Among the data it provided for background during Teacher Appreciation Week, the Census Bureau included a link to its 2022 analysis of teacher compensation in relation to similarly educated professionals — such as physical therapists, biological scientists, judicial law clerks, and statisticians. 

“Although teachers are among the nation’s most educated workers, they earn far less on average than most other highly educated workers and their earnings have declined since 2010,” said the Census analysis. “More than 95% of elementary, middle and high school teachers have a bachelor’s degree or more. Yet teachers’ average earnings do not keep up with other highly educated occupations, even when accounting for age and sex.”

Increasing compensation is not really about showing “appreciation,” but about treating incumbent teachers equitably and assuring a pipeline of well-qualified educators to teach in hard-to-staff schools, to teach specialized subjects, and to match more closely the racial and ethnic profile of students.
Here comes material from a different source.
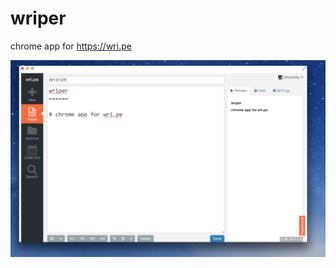wriper
======

chrome app for https://wri.pe

![](https://github.com/fukayatsu/wriper/blob/master/screenshots/wriper.png?raw=true)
Aside from pay, stresses arising from post-pandemic political and cultural battles serve to suppress the will to teach among both young aspirants and veteran educators. 

The most recent PDK poll — an annual survey for over half a century — found “conflicted views” amid the contentious great debate over public education. Seven out of 10 public school parents express trust and confidence in public school teachers; and yet, fewer Americans “than ever expressed interest in having their child work as a public school teacher.”

As the poll was conducted in 2022, says the PDK commentary, “Parents and activists were expressing their anger over COVID-19 policies, the availability of books they deemed inappropriate, the fear that critical race theory was infusing school curricula, and school policies and practices for addressing gender identities and sexualities. Of course, we know that the loudest voices are just that — the loudest voices. They do not necessarily represent the views of the wider community.”

Of course, those voices have driven legislation in North Carolina and other states. Even amid the tumult, the PDK poll found what surveys have long detected: that Americans give higher ratings to their local public schools than to schools across the nation.

“When it comes to public education, familiarity may breed support and trust,” says the PDK commentary — and that’s a soft cheer of appreciation for teachers who affect eternity.

Ferrel Guillory

Ferrel Guillory is a founder and serves on the board of directors of EducationNC.